Yesterday, on the fifth day of the trial, Mr Sheridan’s brother-in- law, Martin Smith, said that at a meeting with Mr Carmody and his colleague Dr Bill Porter at the East Clinic, Killaloe, on October 16th, 2001, Mr Carmody briefly touched him by the elbow as the two left a consultation room and told him: “We’ll cure John’s cancer.”
A week earlier, Mr Sheridan had just undergone ablation treatment for tumours on his liver in Cork, but was told by a specialist after the operation that he had up to 16 tumours on his liver, and just 12 months to live.
At the October 16th meeting, Mr Smith said it was agreed that Mr Sheridan would undergo the Photodynamic Therapy (PDT) Treatment at the East Clinic.
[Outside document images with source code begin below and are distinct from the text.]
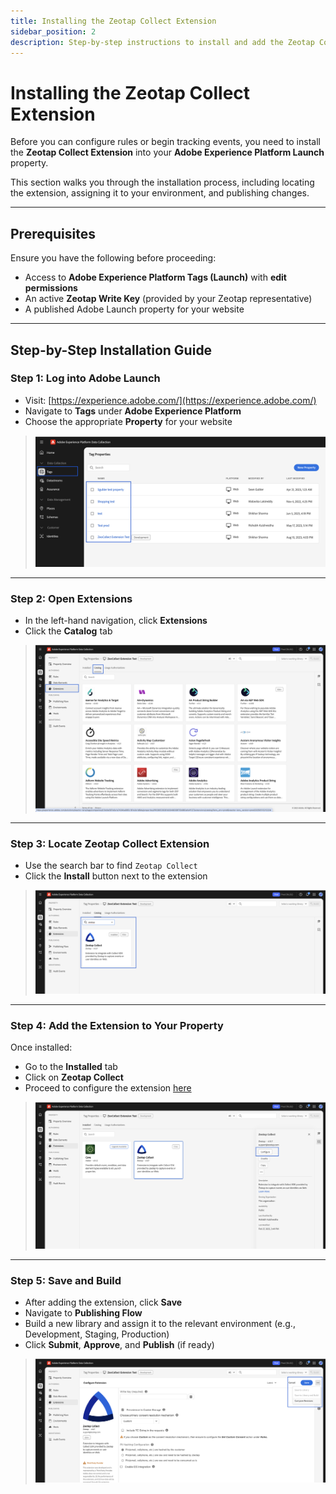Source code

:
 ```yaml
---
title: Installing the Zeotap Collect Extension
sidebar_position: 2
description: Step-by-step instructions to install and add the Zeotap Collect Extension to your Adobe Launch property.
---
```


# Installing the Zeotap Collect Extension

Before you can configure rules or begin tracking events, you need to install the **Zeotap Collect Extension** into your **Adobe Experience Platform Launch** property.

This section walks you through the installation process, including locating the extension, assigning it to your environment, and publishing changes.

---

## Prerequisites

Ensure you have the following before proceeding:

- Access to **Adobe Experience Platform Tags (Launch)** with **edit permissions**
- An active **Zeotap Write Key** (provided by your Zeotap representative)
- A published Adobe Launch property for your website

---

## Step-by-Step Installation Guide

### Step 1: Log into Adobe Launch

- Visit: [https://experience.adobe.com/](https://experience.adobe.com/)
- Navigate to **Tags** under **Adobe Experience Platform**
- Choose the appropriate **Property** for your website

> ![Adobe Launch Property Dashboard](../../static/img/Adobe/Adobe_Property.png)

---

### Step 2: Open Extensions

- In the left-hand navigation, click **Extensions**
- Click the **Catalog** tab

> ![Extensions Catalog Tab](../../static/img/Adobe/Adobe_Catalog.png)

---

### Step 3: Locate Zeotap Collect Extension

- Use the search bar to find `Zeotap Collect`
- Click the **Install** button next to the extension

> ![Zeotap Extension in Catalog](../../static/img/Adobe//Adobe_ZeotapExtension.png)

---

### Step 4: Add the Extension to Your Property

Once installed:

- Go to the **Installed** tab
- Click on **Zeotap Collect**
- Proceed to configure the extension [here](./configure)

> ![Installed Zeotap Extension](../../static/img/Adobe/Adobe_Configure.png)

---

### Step 5: Save and Build

- After adding the extension, click **Save**
- Navigate to **Publishing Flow**
- Build a new library and assign it to the relevant environment (e.g., Development, Staging, Production)
- Click **Submit**, **Approve**, and **Publish** (if ready)

> ![Publishing Flow](../../static/img/Adobe/Adobe_Save.png)


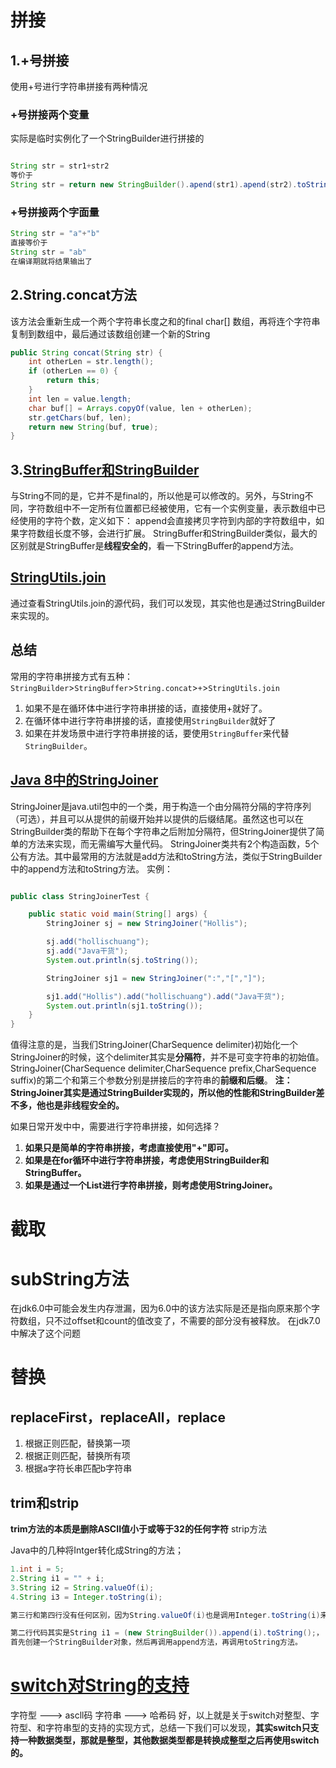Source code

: # 拼接
## 1.+号拼接
使用+号进行字符串拼接有两种情况
### +号拼接两个变量
实际是临时实例化了一个StringBuilder进行拼接的
```java

String str = str1+str2
等价于
String str = return new StringBuilder().apend(str1).apend(str2).toString
```
### +号拼接两个字面量
```java
String str = "a"+"b"
直接等价于
String str = "ab"
在编译期就将结果输出了
```
## 2.String.concat方法
该方法会重新生成一个两个字符串长度之和的final char[] 数组，再将连个字符串复制到数组中，最后通过该数组创建一个新的String
```java
public String concat(String str) {
    int otherLen = str.length();
    if (otherLen == 0) {
        return this;
    }
    int len = value.length;
    char buf[] = Arrays.copyOf(value, len + otherLen);
    str.getChars(buf, len);
    return new String(buf, true);
}

```
## 3.[StringBuffer和StringBuilder](https://hollischuang.gitee.io/tobetopjavaer/#/basics/java-basic/string-concat?id=stringbuffer%e5%92%8cstringbuilder)
与String不同的是，它并不是final的，所以他是可以修改的。另外，与String不同，字符数组中不一定所有位置都已经被使用，它有一个实例变量，表示数组中已经使用的字符个数，定义如下：
append会直接拷贝字符到内部的字符数组中，如果字符数组长度不够，会进行扩展。
StringBuffer和StringBuilder类似，最大的区别就是StringBuffer是**线程安全的**，看一下StringBuffer的append方法。
## [StringUtils.join](https://hollischuang.gitee.io/tobetopjavaer/#/basics/java-basic/string-concat?id=stringutilsjoin%e6%98%af%e5%a6%82%e4%bd%95%e5%ae%9e%e7%8e%b0%e7%9a%84)
通过查看StringUtils.join的源代码，我们可以发现，其实他也是通过StringBuilder来实现的。
## 总结
常用的字符串拼接方式有五种：
`StringBuilder`>`StringBuffer`>`String.concat`>`+`>`StringUtils.join`

1. 如果不是在循环体中进行字符串拼接的话，直接使用+就好了。
2. 在循环体中进行字符串拼接的话，直接使用`StringBuilder`就好了
3. 如果在并发场景中进行字符串拼接的话，要使用`StringBuffer`来代替`StringBuilder`。
## [Java 8中的StringJoiner](https://hollischuang.gitee.io/tobetopjavaer/#/basics/java-basic/stringjoiner-in-java8?id=java-8%e4%b8%ad%e7%9a%84stringjoiner)
StringJoiner是java.util包中的一个类，用于构造一个由分隔符分隔的字符序列（可选），并且可以从提供的前缀开始并以提供的后缀结尾。虽然这也可以在StringBuilder类的帮助下在每个字符串之后附加分隔符，但StringJoiner提供了简单的方法来实现，而无需编写大量代码。
StringJoiner类共有2个构造函数，5个公有方法。其中最常用的方法就是add方法和toString方法，类似于StringBuilder中的append方法和toString方法。
实例：
```java

public class StringJoinerTest {

    public static void main(String[] args) {
        StringJoiner sj = new StringJoiner("Hollis");

        sj.add("hollischuang");
        sj.add("Java干货");
        System.out.println(sj.toString());

        StringJoiner sj1 = new StringJoiner(":","[","]");

        sj1.add("Hollis").add("hollischuang").add("Java干货");
        System.out.println(sj1.toString());
    }
}

```
值得注意的是，当我们StringJoiner(CharSequence delimiter)初始化一个StringJoiner的时候，这个delimiter其实是**分隔符**，并不是可变字符串的初始值。
StringJoiner(CharSequence delimiter,CharSequence prefix,CharSequence suffix)的第二个和第三个参数分别是拼接后的字符串的**前缀和后缀**。
**注：StringJoiner其实是通过StringBuilder实现的，所以他的性能和StringBuilder差不多，他也是非线程安全的。**

如果日常开发中中，需要进行字符串拼接，如何选择？

1. **如果只是简单的字符串拼接，考虑直接使用"+"即可。**
2. **如果是在for循环中进行字符串拼接，考虑使用StringBuilder和StringBuffer。**
3. **如果是通过一个List进行字符串拼接，则考虑使用StringJoiner。**
# 截取
# subString方法
在jdk6.0中可能会发生内存泄漏，因为6.0中的该方法实际是还是指向原来那个字符数组，只不过offset和count的值改变了，不需要的部分没有被释放。
在jdk7.0中解决了这个问题
# 替换
## replaceFirst，replaceAll，replace

1. 根据正则匹配，替换第一项
2. 根据正则匹配，替换所有项
3. 根据a字符长串匹配b字符串
## trim和strip
**trim方法的本质是删除ASCII值小于或等于32的任何字符**
strip方法

Java中的几种将Intger转化成String的方法；
```java
1.int i = 5;
2.String i1 = "" + i;
3.String i2 = String.valueOf(i);
4.String i3 = Integer.toString(i);

第三行和第四行没有任何区别，因为String.valueOf(i)也是调用Integer.toString(i)来实现的。

第二行代码其实是String i1 = (new StringBuilder()).append(i).toString();，
首先创建一个StringBuilder对象，然后再调用append方法，再调用toString方法。
```

# [switch对String的支持](https://hollischuang.gitee.io/tobetopjavaer/#/basics/java-basic/switch-string?id=switch%e5%af%b9string%e7%9a%84%e6%94%af%e6%8c%81)
字符型 ---> ascll码
字符串 ---> 哈希码
好，以上就是关于switch对整型、字符型、和字符串型的支持的实现方式，总结一下我们可以发现，**其实switch只支持一种数据类型，那就是整型，其他数据类型都是转换成整型之后再使用switch的。**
A nurse manager with the Health Service Executive, Mr Smith said Dr Porter and Mr Carmody “were speaking off the same hymn sheet on the PDT treatment. They believed in the treatment. They said that they would cure him (John Sheridan) and despite all my scepticism, they were doctors, you invest trust in doctors, and I believed them too.” Aged 58, Mr Sheridan died of his cancer in November 2002.
Under cross-examination from Mr Marrinan, Mr Smith accepted that he did not include Mr Carmody’s statement of “We’ll cure John of cancer’’ in his statement to gardaí.
Mr Marrinan asked: “Do you accept that the case against Paschal Carmody is that he promised a cure?” Mr Smith responded: “Yes, I’m aware of that.”
Mr Marrinan said: “I must suggest to you that you’re tailoring your evidence to fit in with the overall story and picture presented against Paschal Carmody.” Mr Smith said: “I don’t agree with that.”
Mr Smith said that at the meeting with Dr Porter and Mr Carmody on October 16th, the discussion of what PDT treatment would do for John’s cancer “was specific”. “They believed in this treatment, that it would work and cure John of cancer, and I felt, myself, ‘My God, this actually might work’,” Mr Smith said.
“John was facing death and this was his last hope and he believed that the treatment would cure him.”
Mr Marrinan has previously told the trial that the defendant would dispute a claim that he told a 15-year-old terminally ill boy that he would cure him of cancer, or at worst keep him alive.
Christina O’Sullivan said in evidence that Mr Carmody told her husband Derek, her son Conor and herself on July 9th, 2002, at his clinic in Killaloe, that his photodynamic treatment for cancer “would work a treat” on Conor’s form of cancer.
Conor O’Sullivan, Granite Lodge, Gorey, Co Wexford, died four months after the consultation with Mr Carmody on November 13th, 2002.
Yesterday, the jury heard that the prognosis for Conor O’Sullivan in May 2002 was hopeless, and that any form of therapy could not solve the situation.
Dr Finn Breathnach, recently retired paediatric oncologist at Our Lady’s Hospital for Sick Children at Crumlin, said the boy had been diagnosed with Ewing Sarcoma, which “is highly, highly malignant and spreads very readily throughout the body”.
He said the boy’s situation was hopeless, and that he was “unaware of any form of treatment that could have solved that situation”.
The trial continues today before a jury of nine men and three women.